Em seu grupo, a Islândia só está atrás da líder República Checa, para quem perdeu fora de casa por 2 a 1, de virada, em novembro. No mês anterior, a equipe havia chegado à sua melhor posição no ranking, a 28.ª.

A liderança em conjunto vai além dos dois treinadores, pois engloba também mais membros da comissão técnica. "Costumamos incluir em nossas reuniões o preparador de goleiros, o médico e o preparador físico para preparar treinos e acertar o time. Geralmente nós chegamos a um acordo sobre o que será feito", disse Lagerback.

O sueco representa uma mudança no modo de comandar a seleção do país.
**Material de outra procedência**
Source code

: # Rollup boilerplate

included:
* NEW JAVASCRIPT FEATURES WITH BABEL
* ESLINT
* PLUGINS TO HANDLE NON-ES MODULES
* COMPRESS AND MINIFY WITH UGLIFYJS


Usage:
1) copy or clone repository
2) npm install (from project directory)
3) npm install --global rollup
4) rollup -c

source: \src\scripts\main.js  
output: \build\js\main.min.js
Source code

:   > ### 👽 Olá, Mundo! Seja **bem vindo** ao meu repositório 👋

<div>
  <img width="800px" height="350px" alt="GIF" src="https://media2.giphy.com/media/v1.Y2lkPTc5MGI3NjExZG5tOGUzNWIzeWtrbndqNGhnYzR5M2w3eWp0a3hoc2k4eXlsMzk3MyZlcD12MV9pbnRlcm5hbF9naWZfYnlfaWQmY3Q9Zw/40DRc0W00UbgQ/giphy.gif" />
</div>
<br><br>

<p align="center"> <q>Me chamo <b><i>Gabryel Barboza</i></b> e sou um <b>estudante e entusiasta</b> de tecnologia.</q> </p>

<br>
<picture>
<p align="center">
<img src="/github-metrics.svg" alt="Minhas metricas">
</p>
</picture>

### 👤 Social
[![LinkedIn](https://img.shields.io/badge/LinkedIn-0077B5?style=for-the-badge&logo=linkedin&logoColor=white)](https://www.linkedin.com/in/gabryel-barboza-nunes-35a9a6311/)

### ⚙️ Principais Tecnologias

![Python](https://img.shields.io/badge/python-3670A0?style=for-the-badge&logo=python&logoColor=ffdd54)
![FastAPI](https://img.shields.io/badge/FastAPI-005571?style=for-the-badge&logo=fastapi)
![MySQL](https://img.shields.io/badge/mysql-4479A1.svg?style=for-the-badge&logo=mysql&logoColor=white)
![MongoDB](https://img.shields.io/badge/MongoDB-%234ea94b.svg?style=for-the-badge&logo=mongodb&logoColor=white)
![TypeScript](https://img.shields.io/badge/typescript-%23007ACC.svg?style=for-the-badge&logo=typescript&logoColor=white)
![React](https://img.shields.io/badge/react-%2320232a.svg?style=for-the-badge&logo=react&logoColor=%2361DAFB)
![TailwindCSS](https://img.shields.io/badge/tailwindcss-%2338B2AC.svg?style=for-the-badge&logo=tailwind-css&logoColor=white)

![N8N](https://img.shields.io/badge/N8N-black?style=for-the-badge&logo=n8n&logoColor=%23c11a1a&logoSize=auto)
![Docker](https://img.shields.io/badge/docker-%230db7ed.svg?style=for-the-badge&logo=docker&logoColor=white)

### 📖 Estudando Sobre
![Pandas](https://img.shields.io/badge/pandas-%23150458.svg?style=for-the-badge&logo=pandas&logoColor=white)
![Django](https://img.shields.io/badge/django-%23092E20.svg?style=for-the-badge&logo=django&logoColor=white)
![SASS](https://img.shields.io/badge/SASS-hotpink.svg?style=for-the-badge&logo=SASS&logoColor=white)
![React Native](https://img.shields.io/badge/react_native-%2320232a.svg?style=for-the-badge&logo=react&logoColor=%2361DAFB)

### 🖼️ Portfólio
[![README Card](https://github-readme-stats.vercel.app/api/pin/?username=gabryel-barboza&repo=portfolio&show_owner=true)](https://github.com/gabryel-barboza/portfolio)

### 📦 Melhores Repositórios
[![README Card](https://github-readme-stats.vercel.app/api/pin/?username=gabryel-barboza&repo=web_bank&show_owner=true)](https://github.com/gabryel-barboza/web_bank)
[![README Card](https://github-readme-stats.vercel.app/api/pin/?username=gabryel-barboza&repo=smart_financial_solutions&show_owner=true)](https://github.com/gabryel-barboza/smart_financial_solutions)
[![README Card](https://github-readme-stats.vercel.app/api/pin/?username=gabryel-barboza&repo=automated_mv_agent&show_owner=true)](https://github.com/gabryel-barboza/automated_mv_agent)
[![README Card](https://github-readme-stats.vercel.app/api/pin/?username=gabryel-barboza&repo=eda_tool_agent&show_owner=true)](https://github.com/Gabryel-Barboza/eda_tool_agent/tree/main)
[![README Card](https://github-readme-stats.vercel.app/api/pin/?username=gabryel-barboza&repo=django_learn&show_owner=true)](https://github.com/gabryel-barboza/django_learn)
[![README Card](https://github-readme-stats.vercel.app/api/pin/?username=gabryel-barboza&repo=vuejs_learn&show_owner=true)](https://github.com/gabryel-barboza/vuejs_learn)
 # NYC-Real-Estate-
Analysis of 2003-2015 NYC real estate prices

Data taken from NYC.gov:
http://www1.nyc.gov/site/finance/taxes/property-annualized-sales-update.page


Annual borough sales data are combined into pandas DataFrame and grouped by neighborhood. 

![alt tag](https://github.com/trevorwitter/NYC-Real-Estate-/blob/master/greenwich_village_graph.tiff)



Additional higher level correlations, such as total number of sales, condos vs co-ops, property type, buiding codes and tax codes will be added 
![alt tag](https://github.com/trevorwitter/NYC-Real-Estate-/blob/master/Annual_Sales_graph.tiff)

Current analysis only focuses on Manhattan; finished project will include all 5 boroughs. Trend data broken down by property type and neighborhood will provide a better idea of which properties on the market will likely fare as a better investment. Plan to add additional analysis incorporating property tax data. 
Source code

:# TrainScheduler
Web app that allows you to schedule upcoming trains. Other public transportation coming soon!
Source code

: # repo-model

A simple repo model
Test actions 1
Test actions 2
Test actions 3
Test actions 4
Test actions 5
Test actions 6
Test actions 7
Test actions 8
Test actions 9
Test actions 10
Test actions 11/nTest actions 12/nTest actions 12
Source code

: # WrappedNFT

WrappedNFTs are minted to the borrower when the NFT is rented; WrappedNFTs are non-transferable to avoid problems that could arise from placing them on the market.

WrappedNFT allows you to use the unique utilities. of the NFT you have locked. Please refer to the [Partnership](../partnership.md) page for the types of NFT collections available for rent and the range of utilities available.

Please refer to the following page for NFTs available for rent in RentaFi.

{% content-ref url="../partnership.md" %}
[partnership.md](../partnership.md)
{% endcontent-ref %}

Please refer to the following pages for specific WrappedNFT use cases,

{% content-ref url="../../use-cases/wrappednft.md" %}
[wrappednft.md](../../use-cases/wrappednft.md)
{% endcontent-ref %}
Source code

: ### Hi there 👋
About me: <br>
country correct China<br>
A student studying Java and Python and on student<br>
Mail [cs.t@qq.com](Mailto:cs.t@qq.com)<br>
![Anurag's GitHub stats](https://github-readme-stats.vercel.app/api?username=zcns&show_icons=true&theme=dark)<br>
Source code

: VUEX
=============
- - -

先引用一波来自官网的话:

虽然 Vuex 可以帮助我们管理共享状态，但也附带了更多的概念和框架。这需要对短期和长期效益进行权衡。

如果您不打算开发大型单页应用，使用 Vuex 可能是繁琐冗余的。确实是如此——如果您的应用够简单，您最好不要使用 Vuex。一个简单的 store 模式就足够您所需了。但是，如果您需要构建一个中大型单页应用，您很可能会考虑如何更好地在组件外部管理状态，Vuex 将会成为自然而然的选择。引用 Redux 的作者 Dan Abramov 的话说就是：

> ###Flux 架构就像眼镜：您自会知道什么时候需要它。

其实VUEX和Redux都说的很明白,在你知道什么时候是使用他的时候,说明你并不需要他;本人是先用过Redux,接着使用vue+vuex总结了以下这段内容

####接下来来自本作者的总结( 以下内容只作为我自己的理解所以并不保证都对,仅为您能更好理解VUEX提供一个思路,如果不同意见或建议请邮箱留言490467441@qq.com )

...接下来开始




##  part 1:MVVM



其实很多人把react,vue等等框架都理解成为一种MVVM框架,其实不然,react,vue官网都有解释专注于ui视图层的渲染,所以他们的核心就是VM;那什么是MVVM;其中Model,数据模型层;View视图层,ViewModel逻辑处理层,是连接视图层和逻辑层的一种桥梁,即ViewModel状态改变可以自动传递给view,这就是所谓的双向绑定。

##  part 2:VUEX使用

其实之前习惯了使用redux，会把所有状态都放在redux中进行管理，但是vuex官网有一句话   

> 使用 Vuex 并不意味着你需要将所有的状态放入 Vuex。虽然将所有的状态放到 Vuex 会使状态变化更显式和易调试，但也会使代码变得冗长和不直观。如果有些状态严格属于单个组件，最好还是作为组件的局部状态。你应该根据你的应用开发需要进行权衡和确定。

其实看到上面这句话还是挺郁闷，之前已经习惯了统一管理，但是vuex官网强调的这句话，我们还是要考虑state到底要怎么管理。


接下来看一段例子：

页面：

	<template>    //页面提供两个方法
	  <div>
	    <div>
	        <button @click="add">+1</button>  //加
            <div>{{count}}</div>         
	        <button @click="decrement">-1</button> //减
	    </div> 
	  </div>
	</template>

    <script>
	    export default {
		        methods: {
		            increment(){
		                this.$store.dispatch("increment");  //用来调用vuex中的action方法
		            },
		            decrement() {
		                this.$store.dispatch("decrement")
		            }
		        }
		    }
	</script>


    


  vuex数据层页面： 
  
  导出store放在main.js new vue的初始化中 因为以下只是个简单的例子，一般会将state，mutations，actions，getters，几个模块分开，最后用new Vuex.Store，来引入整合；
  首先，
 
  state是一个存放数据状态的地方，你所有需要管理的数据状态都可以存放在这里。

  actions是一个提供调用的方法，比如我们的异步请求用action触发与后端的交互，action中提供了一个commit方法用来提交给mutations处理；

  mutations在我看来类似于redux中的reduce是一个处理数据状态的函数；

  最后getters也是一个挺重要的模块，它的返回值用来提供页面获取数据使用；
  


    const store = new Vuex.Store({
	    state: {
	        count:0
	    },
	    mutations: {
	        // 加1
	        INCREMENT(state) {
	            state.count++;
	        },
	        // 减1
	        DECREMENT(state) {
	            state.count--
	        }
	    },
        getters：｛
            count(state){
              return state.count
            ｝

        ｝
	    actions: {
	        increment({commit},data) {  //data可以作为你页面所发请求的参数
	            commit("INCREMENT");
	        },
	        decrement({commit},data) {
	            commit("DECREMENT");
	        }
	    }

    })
A contratação dele para técnico da equipe, em 2011, foi a primeira de um estrangeiro depois de 22 anos. A diminuta Islândia é uma ilha com cerca de 325 mil habitantes e carência de mão de obra.

Segundo o treinador, a comissão técnica islandesa é uma das menores do futebol europeu. De tão enxuta, raramente precisa fretar aviões para viajar - geralmente embarca para os compromissos em voos comerciais.

FUTEBOL EM DIA - O trabalho da dupla coincide com uma série de conquistas do futebol na Islândia. O outro técnico da seleção, Hallgrímsson, conta que as escolas do país construíram quadras de grama artificial e contam com professores licenciados pela federação para incentivar o esporte.

A medida ajudou a formar uma equipe jovem - a média de idade da seleção é de 26 anos - e com características bem diferentes dos times anteriores da Islândia. "Temos quase cem jogadores atuando no exterior e quase todos os que jogam na seleção são profissionais. Isso é inédito", disse o treinador, ex-atleta de clubes do país.

Antes apaixonada apenas pelos esportes de inverno, a Islândia agora se interessa para valer pelo futebol - pela primeira vez os jogos da seleção têm ingressos esgotados. "Contra a Holanda, poderíamos ter jogado até para o triplo de público. Agora já começaram no país conversas para se construir um local com mais capacidade para receber os jogos", contou Hallgrímsson. O maior estádio do país fica na capital, Reykjavik, e tem apenas 15 mil lugares.

Para Hallgrímsson, o estilo de jogo da seleção tem melhorado, deixando de ser físico e baseado na garra e gerando atletas mais técnicos e habilidosos. Como resultado, a Islândia tem representantes nos principais campeonatos do mundo. O camisa 10, Sigurdsson, joga no Campeonato Inglês pelo Swansea City. A dupla de ataque é formada por Finnbogason, da Real Sociedad, e Sigpórsson, do Ajax.

Na escalada da Islândia, falta ainda o feito mais importante. A equipe precisa vencer a inexperiência e se classificar pela primeira vez para uma grande competição internacional.